The task: Reproduce each line of the material exactly, minus any picture.

Available data:
____________________

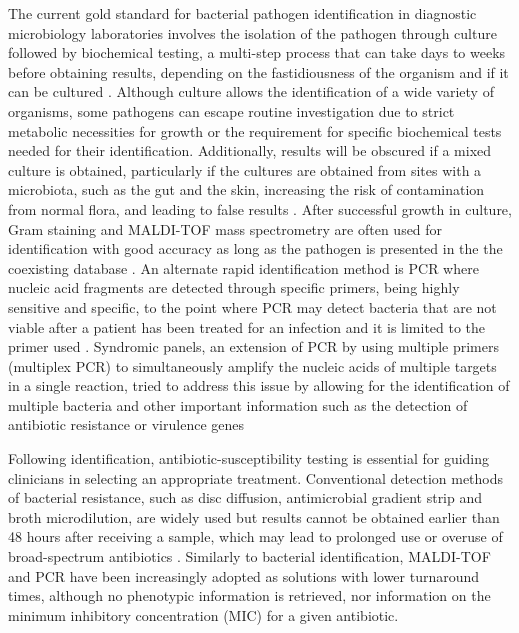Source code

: The current gold standard for bacterial pathogen identification in diagnostic microbiology laboratories involves the isolation of the pathogen through culture followed by biochemical testing, a multi-step process that can take days to weeks before obtaining results, depending on the fastidiousness of the organism and if it can be cultured \citep{muhamad_rizal_advantages_2020, giuliano_guide_2019, muhamad_rizal_advantages_2020}. 
Although culture allows the identification of a wide variety of organisms, some pathogens can escape routine investigation due to strict metabolic necessities for growth or the requirement for specific biochemical tests needed for their identification. 
Additionally, results will be obscured if a mixed culture is obtained, particularly if the cultures are obtained from sites with a microbiota, such as the gut and the skin, increasing the risk of contamination from normal flora, and leading to false results \citep{giuliano_guide_2019}. 
After successful growth in culture, Gram staining and MALDI-TOF mass spectrometry are often used for identification with good accuracy as long as the pathogen is presented in the the coexisting database \citep{patel_maldi-tof_2015}. 
An alternate rapid identification method is PCR where nucleic acid fragments are detected through specific primers, being highly sensitive and specific, to the point where PCR may detect bacteria that are not viable after a patient has been treated for an infection and it is limited to the primer used \citep{scerbo_beyond_2016}. 
Syndromic panels, an extension of PCR by using multiple primers (multiplex PCR) to simultaneously amplify the nucleic acids of multiple targets in a single reaction, tried to address this issue by allowing for the identification of multiple bacteria and other important information such as the detection of antibiotic resistance or virulence genes \citep{giuliano_guide_2019}

Following identification, antibiotic-susceptibility testing is essential for guiding clinicians in selecting an appropriate treatment. 
Conventional detection methods of bacterial resistance, such as disc diffusion, antimicrobial gradient strip and broth microdilution, are widely used but results cannot be obtained earlier than 48 hours after receiving a sample, which may lead to prolonged use or overuse of broad-spectrum antibiotics \citep{benkova_antimicrobial_2020}. 
Similarly to bacterial identification, MALDI-TOF and PCR have been increasingly adopted as solutions with lower turnaround times, although no phenotypic information is retrieved, nor information on the minimum inhibitory concentration (MIC) for a given antibiotic.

____________________

Response area:
Source code

: The current gold standard for bacterial pathogen identification in diagnostic microbiology laboratories involves the isolation of the pathogen through culture followed by biochemical testing, a multi-step process that can take days to weeks before obtaining results, depending on the fastidiousness of the organism and if it can be cultured \citep{muhamad_rizal_advantages_2020, giuliano_guide_2019, muhamad_rizal_advantages_2020}. 
Although culture allows the identification of a wide variety of organisms, some pathogens can escape routine investigation due to strict metabolic necessities for growth or the requirement for specific biochemical tests needed for their identification. 
Additionally, results will be obscured if a mixed culture is obtained, particularly if the cultures are obtained from sites with a microbiota, such as the gut and the skin, increasing the risk of contamination from normal flora, and leading to false results \citep{giuliano_guide_2019}. 
After successful growth in culture, Gram staining and MALDI-TOF mass spectrometry are often used for identification with good accuracy as long as the pathogen is presented in the the coexisting database \citep{patel_maldi-tof_2015}. 
An alternate rapid identification method is PCR where nucleic acid fragments are detected through specific primers, being highly sensitive and specific, to the point where PCR may detect bacteria that are not viable after a patient has been treated for an infection and it is limited to the primer used \citep{scerbo_beyond_2016}. 
Syndromic panels, an extension of PCR by using multiple primers (multiplex PCR) to simultaneously amplify the nucleic acids of multiple targets in a single reaction, tried to address this issue by allowing for the identification of multiple bacteria and other important information such as the detection of antibiotic resistance or virulence genes \citep{giuliano_guide_2019}

Following identification, antibiotic-susceptibility testing is essential for guiding clinicians in selecting an appropriate treatment. 
Conventional detection methods of bacterial resistance, such as disc diffusion, antimicrobial gradient strip and broth microdilution, are widely used but results cannot be obtained earlier than 48 hours after receiving a sample, which may lead to prolonged use or overuse of broad-spectrum antibiotics \citep{benkova_antimicrobial_2020}. 
Similarly to bacterial identification, MALDI-TOF and PCR have been increasingly adopted as solutions with lower turnaround times, although no phenotypic information is retrieved, nor information on the minimum inhibitory concentration (MIC) for a given antibiotic.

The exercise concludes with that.